Gaetano Pesce Show Reveals The Designer's Eccentric Genius



Galerie56, 56 Leonard Street, Tribeca, New York through May 8

Monday through Friday, 10am–6pm



By Benjamin Genocchio                   Photos by Olympia Shannon  



Gaetano Pesce “Unframed” at Galerie56, the cultural space founded by architect Lee F. Mindel, located in Tribeca at 56 Leonard Street is an irregular show, consisting almost entirely of Pesce’s drawings rather than realized objects, quite unusual for a design show. But then, Pesce is an irregular, eccentric, original figure. The 83-year-old Italian designer and architect lives in New York where he continues to create colorful, resin-based designs which he refers to as "mass-produced originals."

 

Pesce was one of the first designers to work exclusively in colored resin and has made it his signature material. Resin poured into a mold or hand-spun into spaghetti-like strands allows his designs to be replicated in ways so that each piece will be just that little bit different. He is an artist foremost, interested in design as an act of creation, but also in creating products we can use in our daily lives. He is a conundrum, in short.
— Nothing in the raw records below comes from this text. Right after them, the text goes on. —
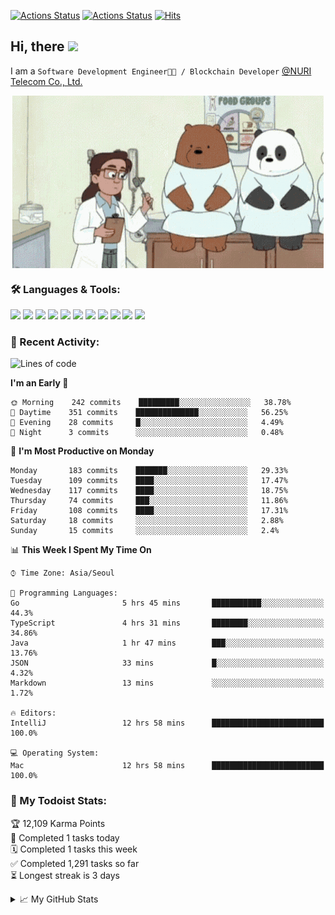 
[![Actions Status](https://github.com/ddok2/ddok2/workflows/Todoist%20Readme/badge.svg)](https://github.com/ddok2/ddok2/actions)
[![Actions Status](https://github.com/ddok2/ddok2/workflows/wakatime-stats/badge.svg)](https://github.com/ddok2/ddok2/actions)
[![Hits](https://hits.seeyoufarm.com/api/count/incr/badge.svg?url=https%3A%2F%2Fgithub.com%2Fddok2)](https://hits.seeyoufarm.com)

<!-- ![visitors](https://visitor-badge.laobi.icu/badge?page_id=ddok2.ddok2) -->
## Hi, there <img src="https://raw.githubusercontent.com/MartinHeinz/MartinHeinz/master/wave.gif" width="25px">

I am a `Software Development Engineer🧑‍💻 / Blockchain Developer` [@NURI Telecom Co., Ltd.](http://www.nuritelecom.com)


<p align="center">
<img align="center" alt="GIF" src="img/debugging.gif" />
</p>


### 🛠 Languages & Tools:
<p>
    <img src="https://img.shields.io/badge/go-%2300ADD8.svg?&style=for-the-badge&logo=go&logoColor=white"/>
    <img src="https://img.shields.io/badge/node.js%20-%2343853D.svg?&style=for-the-badge&logo=node.js&logoColor=white"/>
    <img src="https://img.shields.io/badge/javascript%20-%23323330.svg?&style=for-the-badge&logo=javascript&logoColor=%23F7DF1E"/>
    <img src="https://img.shields.io/badge/typescript%20-%23007ACC.svg?&style=for-the-badge&logo=typescript&logoColor=white"/>
    <img src="https://img.shields.io/badge/python%20-%2314354C.svg?&style=for-the-badge&logo=python&logoColor=white"/>
    <img src="https://img.shields.io/badge/react%20-%2320232a.svg?&style=for-the-badge&logo=react&logoColor=%2361DAFB"/>
    <img src="https://img.shields.io/badge/AWS%20-%23FF9900.svg?&style=for-the-badge&logo=amazon-aws&logoColor=white"/>
    <img src="https://img.shields.io/badge/Google%20Cloud%20-%234285F4.svg?&style=for-the-badge&logo=google-cloud&logoColor=white"/>
    <img src="https://img.shields.io/badge/docker%20-%230db7ed.svg?&style=for-the-badge&logo=docker&logoColor=white"/>
    <img src="https://img.shields.io/badge/kubernetes%20-%23326ce5.svg?&style=for-the-badge&logo=kubernetes&logoColor=white"/>
    <img src="https://img.shields.io/badge/ansible%20-%231A1918.svg?&style=for-the-badge&logo=ansible&logoColor=white"/>
</p>

### 🌈 Recent Activity:
<!--START_SECTION:waka-->
![Lines of code](https://img.shields.io/badge/From%20Hello%20World%20I%27ve%20Written-45918%20lines%20of%20code-blue)

**I'm an Early 🐤** 

```text
🌞 Morning    242 commits    █████████░░░░░░░░░░░░░░░░   38.78% 
🌆 Daytime    351 commits    ██████████████░░░░░░░░░░░   56.25% 
🌃 Evening    28 commits     █░░░░░░░░░░░░░░░░░░░░░░░░   4.49% 
🌙 Night      3 commits      ░░░░░░░░░░░░░░░░░░░░░░░░░   0.48%

```
📅 **I'm Most Productive on Monday** 

```text
Monday       183 commits    ███████░░░░░░░░░░░░░░░░░░   29.33% 
Tuesday      109 commits    ████░░░░░░░░░░░░░░░░░░░░░   17.47% 
Wednesday    117 commits    ████░░░░░░░░░░░░░░░░░░░░░   18.75% 
Thursday     74 commits     ███░░░░░░░░░░░░░░░░░░░░░░   11.86% 
Friday       108 commits    ████░░░░░░░░░░░░░░░░░░░░░   17.31% 
Saturday     18 commits     ░░░░░░░░░░░░░░░░░░░░░░░░░   2.88% 
Sunday       15 commits     ░░░░░░░░░░░░░░░░░░░░░░░░░   2.4%

```


📊 **This Week I Spent My Time On** 

```text
⌚︎ Time Zone: Asia/Seoul

💬 Programming Languages: 
Go                       5 hrs 45 mins       ███████████░░░░░░░░░░░░░░   44.3% 
TypeScript               4 hrs 31 mins       ████████░░░░░░░░░░░░░░░░░   34.86% 
Java                     1 hr 47 mins        ███░░░░░░░░░░░░░░░░░░░░░░   13.76% 
JSON                     33 mins             █░░░░░░░░░░░░░░░░░░░░░░░░   4.32% 
Markdown                 13 mins             ░░░░░░░░░░░░░░░░░░░░░░░░░   1.72%

🔥 Editors: 
IntelliJ                 12 hrs 58 mins      █████████████████████████   100.0%

💻 Operating System: 
Mac                      12 hrs 58 mins      █████████████████████████   100.0%

```


<!--END_SECTION:waka-->

### 🚧 My Todoist Stats:
<!-- TODO-IST:START -->
🏆  12,109 Karma Points           
🌸  Completed 1 tasks today           
🗓  Completed 1 tasks this week           
✅  Completed 1,291 tasks so far           
⏳  Longest streak is 3 days
<!-- TODO-IST:END -->

<details>
<summary>📈 My GitHub Stats</summary>
<p align="center"> <img src="https://github-readme-stats.vercel.app/api?username=ddok2&show_icons=true" alt="ddok2" />
</details>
Pesce is extremely interesting as a creative mind, even if not all of his designs strike a chord. For his current show, he set several requirements for Mindel, who is a long-time fan and supporter of the designer. “He insisted that drawings on paper all be installed on the walls without frames, covered in acetate paper and then taped to the wall with strips of thick black gaffer tape,” Mindel says. “Hence the show title.”


Opened last October, Mindel’s Galerie56 has a mission to present advanced design shows to the New York art and design community. The space is nested in the ground floor, street-level space of 56 Leonard Street, a residential building designed by architects Herzog & De Meuron and flanked by a new landmark sculpture by Anish Kapoor, a giant metallic ball that appears to have been squashed by the building. 






It is most unusual to see large, thick welts of black tape framing drawings on walls, but what else would one expect from Pesce? He designed his own show invitations, made of resin, of course, which the gallery was obliged to purchase from the designer for $50 each in order to send out. Mindel didn’t mind all of these antics because, he says, “with Gaetano and his work you are kind of either all in or out.”





Pesce is having something of a resurgence in the design world. Through March 31 he is presenting “Dear Future,” an exhibition at The Future Perfect's Beverly Hills gallery location the 1916 Arthur S. Heineman-designed Goldwyn House, formerly owned by film mogul Samual Goldwyn. The exhibition showcases Pesce's early designs for brands including B&B Italia alongside contemporary creations.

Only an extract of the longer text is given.